It's a Thursday evening, and the wraparound bar at Two Brothers Tavern is packed elbow-to-elbow. On the televisions mounted above the bar, the Patriots are up against the Texans. A group of college kids shares a basket of fries and a platter of loaded nachos. Nearby, a few middle-aged men decompress over Bud Lights and the nightly special, $2.50 pints of Narragansett. Over by a window seat, friends are meeting for a nice dinner out: wine, rock shrimp risotto and a tomato salad made with 10 assorted Vermont heirlooms. The bartender whizzes past 24 taps of draft beer and cider to pour a tasting flight for an out-of-town beer lover.
The audience at Two Brothers Tavern is as varied as tonight's soup options: cheddar ale or fresh market gazpacho.
The popular Middlebury pub is so called for its founders, local siblings Holmes and Beal Jacobs. Matt Corrente, the executive chef since summer 2015, first joined the restaurant's team as a student at Middlebury College. After graduating in 2006, he went on to train at a culinary institute in New York City and then to cook in some established fine-dining restaurants.
In Vermont, Corrente was one of the lead chefs at Burlington's late, great Pistou, which was nominated for a James Beard Award before closing its doors in 2014. He then spent two years as the executive chef of Bluebird Restaurant Group before coming full circle to head the kitchen at Two Brothers.

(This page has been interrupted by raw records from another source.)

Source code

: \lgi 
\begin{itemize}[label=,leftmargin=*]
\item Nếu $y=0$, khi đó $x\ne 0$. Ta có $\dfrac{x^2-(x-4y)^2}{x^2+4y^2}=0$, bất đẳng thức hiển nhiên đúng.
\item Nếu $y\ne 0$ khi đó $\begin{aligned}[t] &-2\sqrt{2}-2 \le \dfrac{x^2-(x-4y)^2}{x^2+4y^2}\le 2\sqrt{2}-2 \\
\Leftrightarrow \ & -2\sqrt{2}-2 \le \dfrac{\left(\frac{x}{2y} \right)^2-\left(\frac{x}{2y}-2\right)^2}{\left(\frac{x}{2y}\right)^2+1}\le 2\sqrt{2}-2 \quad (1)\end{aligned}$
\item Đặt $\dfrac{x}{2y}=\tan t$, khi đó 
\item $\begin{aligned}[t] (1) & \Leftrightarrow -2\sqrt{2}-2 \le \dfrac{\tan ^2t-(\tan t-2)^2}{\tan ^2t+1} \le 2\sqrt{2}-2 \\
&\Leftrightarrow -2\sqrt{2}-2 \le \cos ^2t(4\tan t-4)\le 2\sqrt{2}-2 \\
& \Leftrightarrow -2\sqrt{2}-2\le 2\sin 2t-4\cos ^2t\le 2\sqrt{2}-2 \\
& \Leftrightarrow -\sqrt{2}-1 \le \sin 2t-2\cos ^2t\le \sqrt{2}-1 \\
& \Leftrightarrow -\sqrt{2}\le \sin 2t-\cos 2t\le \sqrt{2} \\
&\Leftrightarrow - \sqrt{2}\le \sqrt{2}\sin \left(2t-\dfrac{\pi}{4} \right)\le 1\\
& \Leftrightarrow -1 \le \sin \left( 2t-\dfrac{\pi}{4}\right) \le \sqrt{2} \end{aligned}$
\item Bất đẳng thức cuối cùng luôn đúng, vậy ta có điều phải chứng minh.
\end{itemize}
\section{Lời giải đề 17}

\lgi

Over drafts of Lost Nation Brewing's House Pale Ale, Seven Days bellied up to the bar with Corrente to talk oysters, the restaurant world and how to incorporate fine dining into a cherished neighborhood tavern.

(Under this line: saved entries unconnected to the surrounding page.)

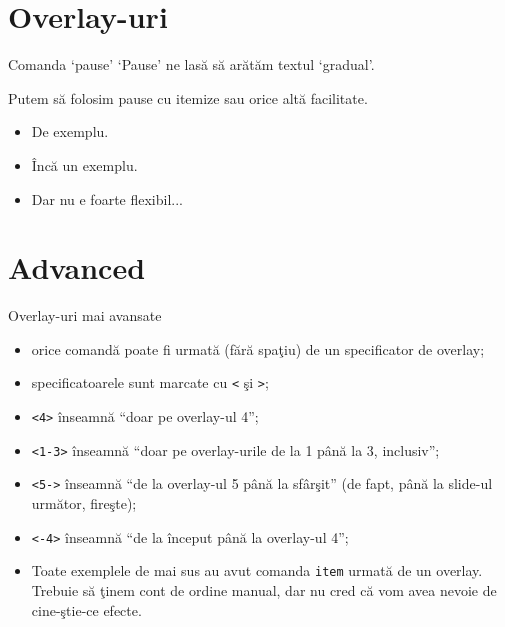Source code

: \documentclass{beamer}
\begin{document}
\section{Overlay-uri}

\begin{frame}{Comanda `pause'}
  `Pause' ne lasă să arătăm textul `gradual'.

  \pause Putem să folosim pause cu itemize sau orice altă facilitate.
  \begin{itemize}
    \pause \item De exemplu.
    \pause \item Încă un exemplu.
    \pause \item Dar nu e foarte flexibil...
  \end{itemize}
\end{frame}

\section{Advanced}

\begin{frame}{Overlay-uri mai avansate}
  \begin{itemize}
  \item<3-> orice comandă poate fi urmată (fără spaţiu) de un specificator de
    overlay;
  \item<4-> specificatoarele sunt marcate cu \texttt{<} şi \texttt{>};
  \item<5-> \texttt{<4>} înseamnă ``doar pe overlay-ul 4'';
  \item<5-> \texttt{<1-3>} înseamnă ``doar pe overlay-urile de la 1 până la 3,
    inclusiv'';
  \item<6-> \texttt{<5->} înseamnă ``de la overlay-ul 5 până la sfârşit'' (de
    fapt, până la slide-ul următor, fireşte);
  \item<6-> \texttt{<-4>} înseamnă ``de la început până la overlay-ul 4'';
  \item<7-> Toate exemplele de mai sus au avut comanda \texttt{item} urmată de
    un overlay. Trebuie să ţinem cont de ordine manual, dar nu cred că vom avea
    nevoie de cine-ştie-ce efecte.
  \end{itemize}
\end{frame}
\end{document}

SEVEN DAYS: You've gained a lot of ground in your professional cooking life. What are the core moments of your culinary training?
MATT CORRENTE: It started 10 years ago in Middlebury. I was a student at Middlebury College and took a job on the side working front-of-the-house at Two Brothers Tavern. I was premed and an art major. I thought I wanted to be an oral surgeon and pull people's teeth for a living.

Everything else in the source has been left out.